## Instructions to follow:
Using the records below, give again exactly the lines from the line that contains "## Credits & References" through the line that contains "- RViz visualization and debugging tools", both ends included, and only those.

[Document images with source code]
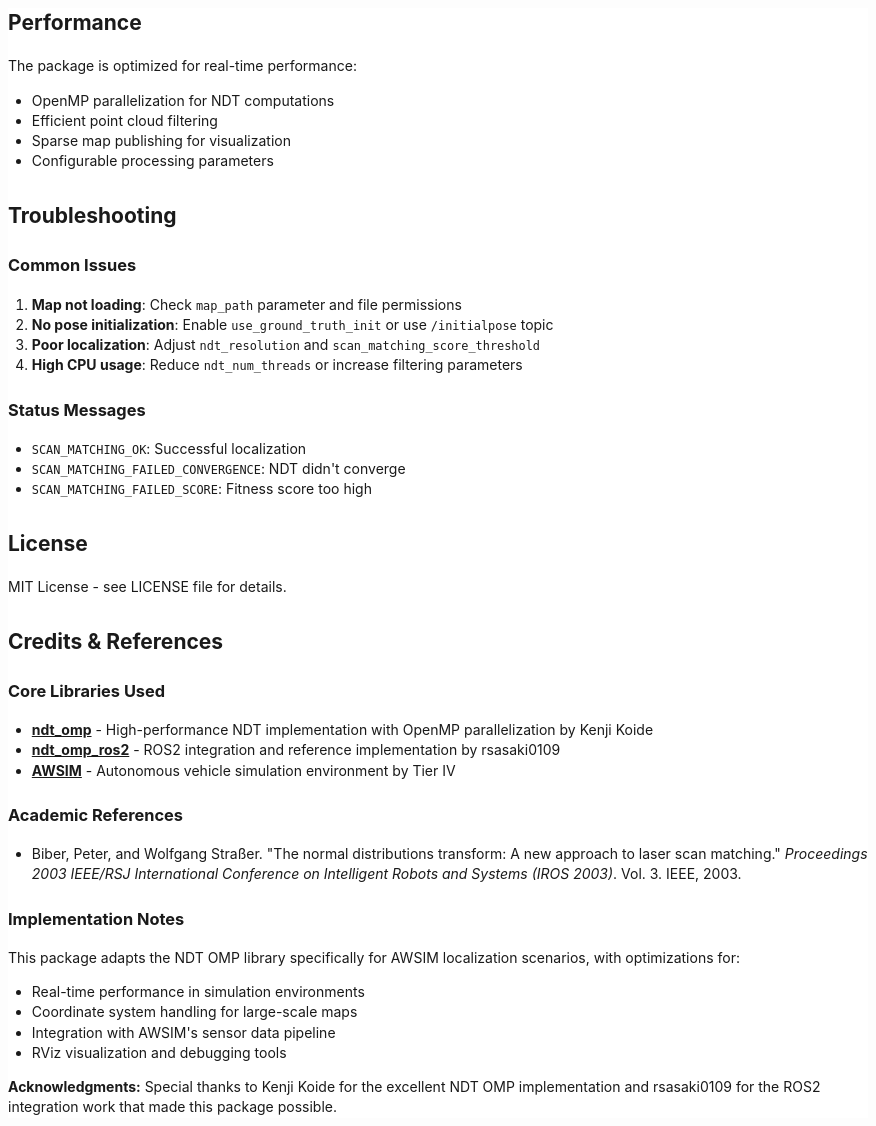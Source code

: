 ## Performance

The package is optimized for real-time performance:
- OpenMP parallelization for NDT computations
- Efficient point cloud filtering
- Sparse map publishing for visualization
- Configurable processing parameters

## Troubleshooting

### Common Issues

1. **Map not loading**: Check `map_path` parameter and file permissions
2. **No pose initialization**: Enable `use_ground_truth_init` or use `/initialpose` topic
3. **Poor localization**: Adjust `ndt_resolution` and `scan_matching_score_threshold`
4. **High CPU usage**: Reduce `ndt_num_threads` or increase filtering parameters

### Status Messages

- `SCAN_MATCHING_OK`: Successful localization
- `SCAN_MATCHING_FAILED_CONVERGENCE`: NDT didn't converge
- `SCAN_MATCHING_FAILED_SCORE`: Fitness score too high

## License

MIT License - see LICENSE file for details.

## Credits & References

### Core Libraries Used
- **[ndt_omp](https://github.com/koide3/ndt_omp)** - High-performance NDT implementation with OpenMP parallelization by Kenji Koide
- **[ndt_omp_ros2](https://github.com/rsasaki0109/ndt_omp_ros2)** - ROS2 integration and reference implementation by rsasaki0109
- **[AWSIM](https://github.com/tier4/AWSIM)** - Autonomous vehicle simulation environment by Tier IV

### Academic References
- Biber, Peter, and Wolfgang Straßer. "The normal distributions transform: A new approach to laser scan matching." *Proceedings 2003 IEEE/RSJ International Conference on Intelligent Robots and Systems (IROS 2003)*. Vol. 3. IEEE, 2003.

### Implementation Notes
This package adapts the NDT OMP library specifically for AWSIM localization scenarios, with optimizations for:
- Real-time performance in simulation environments
- Coordinate system handling for large-scale maps  
- Integration with AWSIM's sensor data pipeline
- RViz visualization and debugging tools

**Acknowledgments:** Special thanks to Kenji Koide for the excellent NDT OMP implementation and rsasaki0109 for the ROS2 integration work that made this package possible.

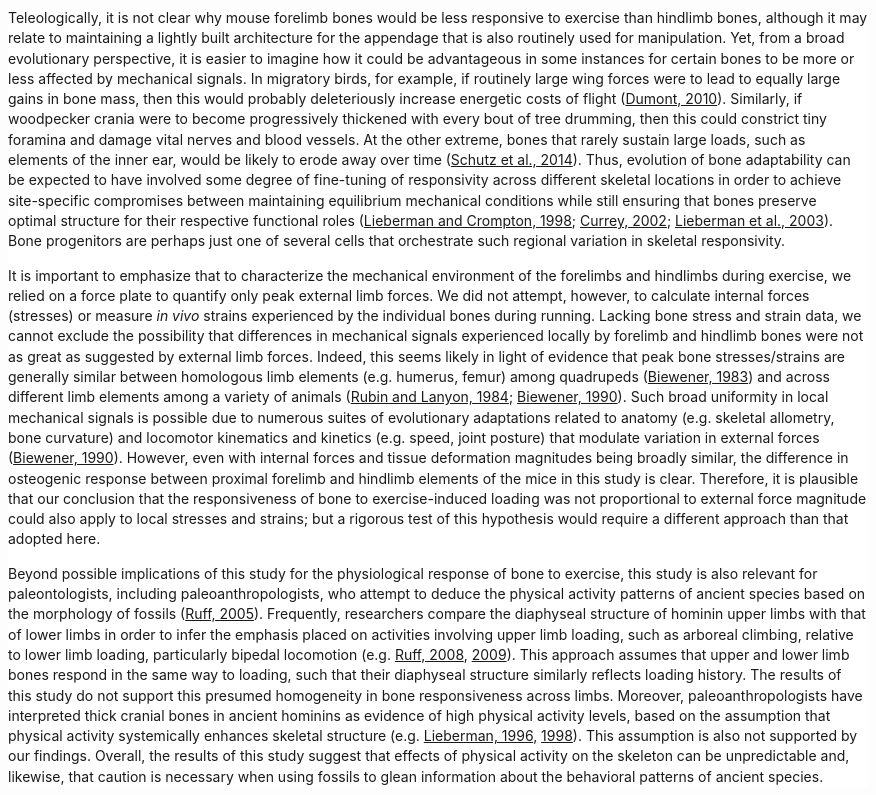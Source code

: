 Teleologically, it is not clear why mouse forelimb bones would be less responsive to exercise than hindlimb bones, although it may relate to maintaining a lightly built architecture for the appendage that is also routinely used for manipulation. Yet, from a broad evolutionary perspective, it is easier to imagine how it could be advantageous in some instances for certain bones to be more or less affected by mechanical signals. In migratory birds, for example, if routinely large wing forces were to lead to equally large gains in bone mass, then this would probably deleteriously increase energetic costs of flight ([Dumont, 2010](#JEB118729C11)). Similarly, if woodpecker crania were to become progressively thickened with every bout of tree drumming, then this could constrict tiny foramina and damage vital nerves and blood vessels. At the other extreme, bones that rarely sustain large loads, such as elements of the inner ear, would be likely to erode away over time ([Schutz et al., 2014](#JEB118729C37)). Thus, evolution of bone adaptability can be expected to have involved some degree of fine-tuning of responsivity across different skeletal locations in order to achieve site-specific compromises between maintaining equilibrium mechanical conditions while still ensuring that bones preserve optimal structure for their respective functional roles ([Lieberman and Crompton, 1998](#JEB118729C18); [Currey, 2002](#JEB118729C9); [Lieberman et al., 2003](#JEB118729C19)). Bone progenitors are perhaps just one of several cells that orchestrate such regional variation in skeletal responsivity.

It is important to emphasize that to characterize the mechanical environment of the forelimbs and hindlimbs during exercise, we relied on a force plate to quantify only peak external limb forces. We did not attempt, however, to calculate internal forces (stresses) or measure _in vivo_ strains experienced by the individual bones during running. Lacking bone stress and strain data, we cannot exclude the possibility that differences in mechanical signals experienced locally by forelimb and hindlimb bones were not as great as suggested by external limb forces. Indeed, this seems likely in light of evidence that peak bone stresses/strains are generally similar between homologous limb elements (e.g. humerus, femur) among quadrupeds ([Biewener, 1983](#JEB118729C3)) and across different limb elements among a variety of animals ([Rubin and Lanyon, 1984](#JEB118729C32); [Biewener, 1990](#JEB118729C4)). Such broad uniformity in local mechanical signals is possible due to numerous suites of evolutionary adaptations related to anatomy (e.g. skeletal allometry, bone curvature) and locomotor kinematics and kinetics (e.g. speed, joint posture) that modulate variation in external forces ([Biewener, 1990](#JEB118729C4)). However, even with internal forces and tissue deformation magnitudes being broadly similar, the difference in osteogenic response between proximal forelimb and hindlimb elements of the mice in this study is clear. Therefore, it is plausible that our conclusion that the responsiveness of bone to exercise-induced loading was not proportional to external force magnitude could also apply to local stresses and strains; but a rigorous test of this hypothesis would require a different approach than that adopted here.

Beyond possible implications of this study for the physiological response of bone to exercise, this study is also relevant for paleontologists, including paleoanthropologists, who attempt to deduce the physical activity patterns of ancient species based on the morphology of fossils ([Ruff, 2005](#JEB118729C34)). Frequently, researchers compare the diaphyseal structure of hominin upper limbs with that of lower limbs in order to infer the emphasis placed on activities involving upper limb loading, such as arboreal climbing, relative to lower limb loading, particularly bipedal locomotion (e.g. [Ruff, 2008](#JEB118729C35), [2009](#JEB118729C36)). This approach assumes that upper and lower limb bones respond in the same way to loading, such that their diaphyseal structure similarly reflects loading history. The results of this study do not support this presumed homogeneity in bone responsiveness across limbs. Moreover, paleoanthropologists have interpreted thick cranial bones in ancient hominins as evidence of high physical activity levels, based on the assumption that physical activity systemically enhances skeletal structure (e.g. [Lieberman, 1996](#JEB118729C16), [1998](#JEB118729C17)). This assumption is also not supported by our findings. Overall, the results of this study suggest that effects of physical activity on the skeleton can be unpredictable and, likewise, that caution is necessary when using fossils to glean information about the behavioral patterns of ancient species.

## Expected answer:
## Credits & References

### Core Libraries Used
- **[ndt_omp](https://github.com/koide3/ndt_omp)** - High-performance NDT implementation with OpenMP parallelization by Kenji Koide
- **[ndt_omp_ros2](https://github.com/rsasaki0109/ndt_omp_ros2)** - ROS2 integration and reference implementation by rsasaki0109
- **[AWSIM](https://github.com/tier4/AWSIM)** - Autonomous vehicle simulation environment by Tier IV

### Academic References
- Biber, Peter, and Wolfgang Straßer. "The normal distributions transform: A new approach to laser scan matching." *Proceedings 2003 IEEE/RSJ International Conference on Intelligent Robots and Systems (IROS 2003)*. Vol. 3. IEEE, 2003.

### Implementation Notes
This package adapts the NDT OMP library specifically for AWSIM localization scenarios, with optimizations for:
- Real-time performance in simulation environments
- Coordinate system handling for large-scale maps  
- Integration with AWSIM's sensor data pipeline
- RViz visualization and debugging tools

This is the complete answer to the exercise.